- Developer: ICOM Simulations
- Publishers: Viacom New Media Sega (Sega CD)
- Director: Mike Plant
- Producer: David Marsh
- Designers: Anthony Sherman David Marsh Karl Roelofs Katherine Tootelian
- Programmer: Fred Allen
- Artist: Katherine Tootelian
- Writers: Anthony Sherman Andrew Greenberg William Bridges
- Composer: Byte-Size Sound
- Platforms: MS-DOS, Classic Mac OS, Sega CD, DVD
- Release: 1993
- Genre: Adventure
- Mode: Single-player

= Dracula Unleashed =

1993 video game

Dracula Unleashed is a video game created by ICOM Simulations and published in 1993 by Viacom New Media for MS-DOS, Mac, and Sega CD.

It was one of the earliest games to focus on full-motion video as an integral part of gameplay.

==Plot==
The player assumes the identity of a young Texas businessman named Alexander Morris, who has come to London during the winter of 1899 to research the strange surroundings involving his brother Quincey's death 10 years earlier. In the process, he meets an English woman named Annisette Bowen and becomes engaged to marry her.

Due largely to their "extremely close relationship", Quincey's good friend, Lord Arthur Holmwood, has proposed Alexander's induction into the mysterious and exclusive Hades Club. However, Alexander Morris soon discovers a part of his brother's life he had no knowledge of: Quincey Morris was part of a group which destroyed the legendary vampire, Count Dracula.

As Alexander Morris, the player must travel to specific locations in London at certain times with certain items gathered throughout Morris' travels in order to gather clues about the events which occur during the game and achieve victory over Dracula.

Alexander's inquires lead him to learn that a vampire known as the "bloofer lady" has been sighted in London, who he later identifies as a friend of Annisette whose husband was also a member of the Hades Club. Alexander and his allies manage to kill the bloofer lady at her funeral with a stake but discover that Dracula has kidnapped Annisette and taken her to the Hades Club which are revealed to be responsible for Dracula's resurrection. At the Club, Alexander learns that Dracula had killed Holmwood months before his arrival and has been impersonating him ever since. The Count attacks Annisette and Alexander until they manage to uncover several wall mounted crucifixes, causing the room to cave in and impale Dracula with a beam, destroying him.

==DVD==
In 2002, Infinite Ventures, Inc. released the game on DVD. The game is identical in play, but uses full-screen, DVD-quality video. It also has a "behind the scenes" featurette, as well as some audio bloopers.
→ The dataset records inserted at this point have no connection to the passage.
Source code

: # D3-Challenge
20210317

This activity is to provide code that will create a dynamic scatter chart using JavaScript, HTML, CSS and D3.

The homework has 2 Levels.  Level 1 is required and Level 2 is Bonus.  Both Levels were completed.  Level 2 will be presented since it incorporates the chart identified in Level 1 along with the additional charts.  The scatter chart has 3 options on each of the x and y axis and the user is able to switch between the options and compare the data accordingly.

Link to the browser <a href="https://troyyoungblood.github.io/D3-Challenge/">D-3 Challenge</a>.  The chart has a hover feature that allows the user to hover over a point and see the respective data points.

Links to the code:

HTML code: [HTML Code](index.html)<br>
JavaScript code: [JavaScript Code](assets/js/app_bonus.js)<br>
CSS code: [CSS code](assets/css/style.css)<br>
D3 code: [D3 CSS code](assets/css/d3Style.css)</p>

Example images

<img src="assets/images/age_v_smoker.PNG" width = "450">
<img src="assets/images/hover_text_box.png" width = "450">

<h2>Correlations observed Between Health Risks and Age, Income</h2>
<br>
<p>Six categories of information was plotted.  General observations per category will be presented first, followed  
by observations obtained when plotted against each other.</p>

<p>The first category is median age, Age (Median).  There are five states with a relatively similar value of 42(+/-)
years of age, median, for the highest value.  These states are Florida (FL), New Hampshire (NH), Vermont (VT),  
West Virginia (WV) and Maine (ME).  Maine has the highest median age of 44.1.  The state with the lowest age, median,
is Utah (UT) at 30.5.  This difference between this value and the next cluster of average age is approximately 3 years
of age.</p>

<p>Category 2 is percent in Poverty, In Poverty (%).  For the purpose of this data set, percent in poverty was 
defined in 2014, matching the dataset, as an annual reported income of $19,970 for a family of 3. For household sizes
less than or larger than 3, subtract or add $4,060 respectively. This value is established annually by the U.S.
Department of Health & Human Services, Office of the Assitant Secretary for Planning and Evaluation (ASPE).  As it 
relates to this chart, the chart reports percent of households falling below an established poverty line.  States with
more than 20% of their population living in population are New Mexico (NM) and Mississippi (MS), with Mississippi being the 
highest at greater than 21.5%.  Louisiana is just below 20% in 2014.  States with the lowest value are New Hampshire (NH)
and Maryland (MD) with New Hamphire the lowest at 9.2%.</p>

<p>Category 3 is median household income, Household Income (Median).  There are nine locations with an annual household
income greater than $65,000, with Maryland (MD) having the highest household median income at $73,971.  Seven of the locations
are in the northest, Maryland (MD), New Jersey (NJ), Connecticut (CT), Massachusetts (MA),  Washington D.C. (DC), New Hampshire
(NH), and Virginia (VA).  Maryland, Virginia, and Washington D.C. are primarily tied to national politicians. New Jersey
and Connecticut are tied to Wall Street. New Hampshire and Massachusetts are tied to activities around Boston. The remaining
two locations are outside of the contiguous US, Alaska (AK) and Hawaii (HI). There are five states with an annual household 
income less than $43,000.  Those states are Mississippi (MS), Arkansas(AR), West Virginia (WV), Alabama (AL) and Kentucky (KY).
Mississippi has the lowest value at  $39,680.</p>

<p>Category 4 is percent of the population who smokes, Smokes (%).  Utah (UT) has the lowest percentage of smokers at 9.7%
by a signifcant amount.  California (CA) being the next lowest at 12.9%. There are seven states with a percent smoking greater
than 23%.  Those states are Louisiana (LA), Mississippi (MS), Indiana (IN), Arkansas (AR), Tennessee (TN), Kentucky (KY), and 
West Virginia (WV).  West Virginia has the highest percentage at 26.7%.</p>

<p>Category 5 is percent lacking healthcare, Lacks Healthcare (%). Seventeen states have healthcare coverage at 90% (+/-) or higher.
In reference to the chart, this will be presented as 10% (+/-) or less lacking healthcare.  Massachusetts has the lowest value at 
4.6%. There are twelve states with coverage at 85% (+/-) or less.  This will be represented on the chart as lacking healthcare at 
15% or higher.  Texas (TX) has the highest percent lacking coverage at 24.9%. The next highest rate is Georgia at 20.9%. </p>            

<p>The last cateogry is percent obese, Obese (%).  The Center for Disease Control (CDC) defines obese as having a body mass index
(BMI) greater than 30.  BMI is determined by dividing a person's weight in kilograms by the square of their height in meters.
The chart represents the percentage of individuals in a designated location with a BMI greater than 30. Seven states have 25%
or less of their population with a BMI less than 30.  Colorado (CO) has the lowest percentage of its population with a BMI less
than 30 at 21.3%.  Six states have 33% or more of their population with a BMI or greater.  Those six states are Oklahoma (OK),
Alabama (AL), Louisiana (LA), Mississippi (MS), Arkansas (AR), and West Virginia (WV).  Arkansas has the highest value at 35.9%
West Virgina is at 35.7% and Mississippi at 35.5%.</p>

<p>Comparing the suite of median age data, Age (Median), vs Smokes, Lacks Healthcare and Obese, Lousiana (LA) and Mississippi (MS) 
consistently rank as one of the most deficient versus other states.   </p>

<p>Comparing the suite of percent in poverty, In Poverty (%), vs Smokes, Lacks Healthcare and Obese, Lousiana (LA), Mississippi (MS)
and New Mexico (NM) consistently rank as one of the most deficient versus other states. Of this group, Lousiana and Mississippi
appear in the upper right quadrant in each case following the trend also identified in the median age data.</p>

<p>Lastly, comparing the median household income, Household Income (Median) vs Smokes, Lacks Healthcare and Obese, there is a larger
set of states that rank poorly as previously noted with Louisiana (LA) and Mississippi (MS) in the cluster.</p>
There are some minor differences between the DVD version and the Sega CD and PC versions:
- The woodblock carving-style still graphics displayed as backgrounds in many locations and during several exposition scenes in the Sega CD version are not present in the DVD version.
- The Sega CD version had several different carriage driver phrases, spoken whenever the carriage was used to change locations. These are not present in the DVD version. However, some of the lines can still be heard being performed in the bloopers.
- In the PC and Sega CD versions it is possible to be arrested at night when spying on a character at the bookstore. The DVD does not include this, possibly because the event happens at random in the other versions and because of the lengthy save-game procedure in the DVD version. The scene is included as an extra on the DVD.
- During the intro and ending credits as well as some climactic points in the story, the PC and Sega CD versions included Carl Orff's "O Fortuna" as a music cue. The DVD version has replaced these cues with a synthesized variation on the tune.
- During some scenes in the game, the PC and Sega CD versions would cut away to still illustrations, particularly when someone is describing a past event. The DVD version does not cut away in the same scenes.

==Development==
The game had a budget of more than $2 million.

==Parental advisory==
When it was released for the Sega CD, it was given an MA-13 label by the Videogame Rating Council. The game has a spooky atmosphere and musical score, along with some images of blood and a campy bookstore owner. It was also reviewed by BBFC and attributed a 15 rating.

==Reception==

Computer Gaming World in January 1994 called the PC version of Dracula Unleashed ICOM Simulations's "most compelling interactive adventure yet" and "the most effective 'interactive movie' to date". The reviewer compared it to Dark Shadows and MacVenture games such as Uninvited, and approved of the improvements on the Sherlock Holmes: Consulting Detective series' graphics and user interface. He concluded that "computer and theater have been brought one step closer together". In April 1994 the magazine said that players "can count on many hours of haunting play ... Live actors and sets add a strong cinematic realism", with "memorably creepy performances throughout", recommending the game to "anyone with more than a passing interest in the horror genre". GamePro gave the Sega CD version a positive review. They criticized that the slow-moving cursor and long load times can make the game painfully slow, but highly praised the audio, gameplay, and "well-acted and nicely staged video", especially the "eerie" dream sequences. Electronic Gaming Monthly commented that despite the full motion video being excessively grainy, the riveting storyline and "excellent" soundtrack keep the player invested in the game.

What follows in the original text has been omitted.